[EXERCISE INPUTS — start]

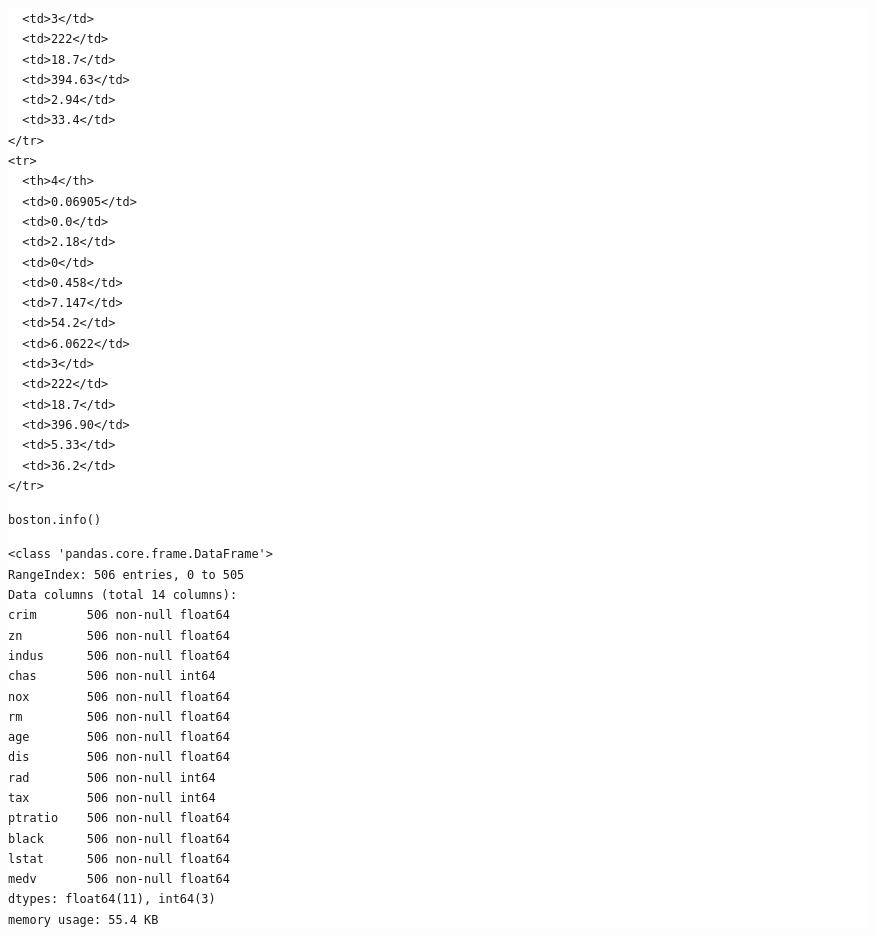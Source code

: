       <td>3</td>
      <td>222</td>
      <td>18.7</td>
      <td>394.63</td>
      <td>2.94</td>
      <td>33.4</td>
    </tr>
    <tr>
      <th>4</th>
      <td>0.06905</td>
      <td>0.0</td>
      <td>2.18</td>
      <td>0</td>
      <td>0.458</td>
      <td>7.147</td>
      <td>54.2</td>
      <td>6.0622</td>
      <td>3</td>
      <td>222</td>
      <td>18.7</td>
      <td>396.90</td>
      <td>5.33</td>
      <td>36.2</td>
    </tr>
  </tbody>
</table>
</div>




```python
boston.info()
```

    <class 'pandas.core.frame.DataFrame'>
    RangeIndex: 506 entries, 0 to 505
    Data columns (total 14 columns):
    crim       506 non-null float64
    zn         506 non-null float64
    indus      506 non-null float64
    chas       506 non-null int64
    nox        506 non-null float64
    rm         506 non-null float64
    age        506 non-null float64
    dis        506 non-null float64
    rad        506 non-null int64
    tax        506 non-null int64
    ptratio    506 non-null float64
    black      506 non-null float64
    lstat      506 non-null float64
    medv       506 non-null float64
    dtypes: float64(11), int64(3)
    memory usage: 55.4 KB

[EXERCISE INPUTS — finish]

AIM OF THE EXERCISE: Your answer should hold exactly the lines from the one containing "<td>2.18</td>" through the end of the entries above, and nothing else.

PROBLEM SOLUTION:
      <td>2.18</td>
      <td>0</td>
      <td>0.458</td>
      <td>7.147</td>
      <td>54.2</td>
      <td>6.0622</td>
      <td>3</td>
      <td>222</td>
      <td>18.7</td>
      <td>396.90</td>
      <td>5.33</td>
      <td>36.2</td>
    </tr>
  </tbody>
</table>
</div>




```python
boston.info()
```

    <class 'pandas.core.frame.DataFrame'>
    RangeIndex: 506 entries, 0 to 505
    Data columns (total 14 columns):
    crim       506 non-null float64
    zn         506 non-null float64
    indus      506 non-null float64
    chas       506 non-null int64
    nox        506 non-null float64
    rm         506 non-null float64
    age        506 non-null float64
    dis        506 non-null float64
    rad        506 non-null int64
    tax        506 non-null int64
    ptratio    506 non-null float64
    black      506 non-null float64
    lstat      506 non-null float64
    medv       506 non-null float64
    dtypes: float64(11), int64(3)
    memory usage: 55.4 KB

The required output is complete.